Funny how they used to pretend that they were not promoting class welfare, marxism, socialism, and nationalization of industry huh?
Remember all those IndyMedia folks who said this wasn't the agenda and that folks like you and I were paranoid?
I think I remember one comment in particular:
"The UAW would NEVER own stock in a car company. Their role is to represent the workers and provide a balance to the owners' interests."
That brings to mind another LA IMC comment from 2004:
"A young man named Barack Obama spoke at the convention. This guy is the real deal. He'll end both wars in the first week if we're smart enough to elect him."
1: who is 'they'?
Progressives refusing to admit that they had a Marxist agenda and would reject any overtures to nationalizing the means of production in the US, and anti-war protesters who assured me over and over again that if a Democrat was in office and we were still in Iraq and Afghanistan they would call for his impeachment.
2: Noone here has advocated Marxism. My 'Red Republic' is rather a decentralized limited social democracy with a compromise (between federation and confederation) political structure in which the States manage their own social safety nets and the Fed is returned to its proper role of managing the army, aiding in coordinating inter-state commerce and cooperation on large-scale projects, and little else. Not unlike the United States used to be.
Perhaps I am mistaken.
So who do you like for 2012 right now? Who was your first choice in 2000?
3: All developed nations lean towards socialism. You don't like OSHA? Public hospitals? Public roads? city-planned sewage systems? Fire departments run by the cities? Public libraries? Electrification of urban areas? Public education*?

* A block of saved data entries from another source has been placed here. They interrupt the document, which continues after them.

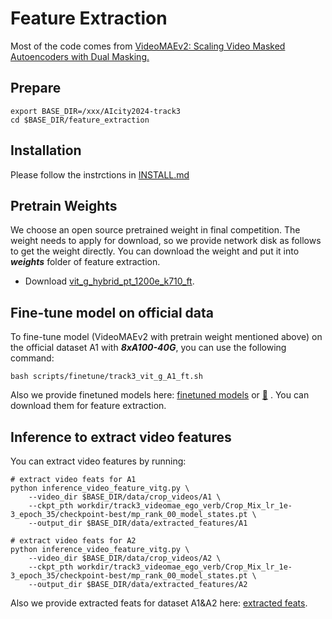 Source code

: # Feature Extraction
Most of the code comes from [VideoMAEv2: Scaling Video Masked Autoencoders with Dual Masking.](https://github.com/OpenGVLab/VideoMAEv2/tree/master)

## Prepare
```
export BASE_DIR=/xxx/AIcity2024-track3
cd $BASE_DIR/feature_extraction
```

## Installation
Please follow the instrctions in [INSTALL.md](../feature_extraction/docs/INSTALL.md)

## Pretrain Weights
We choose an open source pretrained weight in final competition. The weight needs to apply for download, so we provide network disk as follows to get the weight directly. You can download the weight and put it into *__weights__* folder of feature extraction.
    
* Download [vit_g_hybrid_pt_1200e_k710_ft](https://pjlab-gvm-data.oss-cn-shanghai.aliyuncs.com/internvideo/videomaev2/vit_g_hybrid_pt_1200e_k710_ft.pth).

## Fine-tune model on official data
To fine-tune model (VideoMAEv2 with pretrain weight mentioned above) on the official dataset A1 with *__8xA100-40G__*, you can use the following command:

```
bash scripts/finetune/track3_vit_g_A1_ft.sh
``` 

Also we provide finetuned models here: [finetuned models](https://drive.google.com/drive/folders/1y19_yF-mDi_SoHmPVYF0mfKepLcXufwB?usp=sharing) or <a href="https://huggingface.co/wolfutopia/videomae-v2_finetune_aicity"> 🤗</a>&nbsp;. You can download them for feature extraction.

## Inference to extract video features
You can extract video features by running:
```
# extract video feats for A1
python inference_video_feature_vitg.py \
    --video_dir $BASE_DIR/data/crop_videos/A1 \
    --ckpt_pth workdir/track3_videomae_ego_verb/Crop_Mix_lr_1e-3_epoch_35/checkpoint-best/mp_rank_00_model_states.pt \
    --output_dir $BASE_DIR/data/extracted_features/A1

# extract video feats for A2
python inference_video_feature_vitg.py \
    --video_dir $BASE_DIR/data/crop_videos/A2 \
    --ckpt_pth workdir/track3_videomae_ego_verb/Crop_Mix_lr_1e-3_epoch_35/checkpoint-best/mp_rank_00_model_states.pt \
    --output_dir $BASE_DIR/data/extracted_features/A2
```

Also we provide extracted feats for dataset A1&A2 here: [extracted feats](https://drive.google.com/drive/folders/1y19_yF-mDi_SoHmPVYF0mfKepLcXufwB?usp=sharing).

I don't like OSHA. That's a clusterfuck of oversight that has become a racket. Proper oversight is dictating a safe workplace and judging on results. OSHA micromanages procedures and actually penalizes safety innovations. I have some specific examples if you care.
I am not a fan of government hospitals. Too much bureaucracy and not enough medicine. Fiefdoms and power grabs rule the roost almost as much as the clerks who process the paperwork.
Public roads are a valid and Constitutional expense. I think it could be more efficient and I think that local taxes should pay for maintenance of local roads, not have federal dollars expanding I-295 because it's a "federal" thoroughfare even though the reason it has to be expanded is because the local traffic has overwhelmed it.
Locally funded Fire Departments are wonderful as long as they are sustainable. I want a line item in the tax bill for them so that when we have to squabble about how much our county is going to spend on Global Climate Change the county doesn't put 100 firefighters on furlough because they ran out of money (but still paid $20,000 for Dr. Jones to come speak to the County Commission).
Public Education is broken. The funding model has allowed a situation where daycare and education is outsourced to government officials and parents are blamed for lazy teachers.
Electrification of urban areas? Why is that a government function in your opinion?
4: Who here has advocated nationalizing industry?
Anyone that approves the Financial Reform Law, GM's boondoggle, and the "public option" that is being proposed.
I was a a Ron Paul supporter, btw
Ah. Damn good Congressman, crappy Presidential candidate in my opinion. He's too isolationist as a matter of policy, but it would be wonderful if we have 75 more people just like him in Congress.
Too bad he was inept at using his massive movement to help get others elected. The all or nothing approach to his Presidential pipe dreams has left a very sour taste in my mouth.
*While the current system needs much overall, the concept is sound in principle, as an educated populace is a necessary condition for the survival of a free republic
An educated populace is exactly opposite of what we're getting with government-controlled education.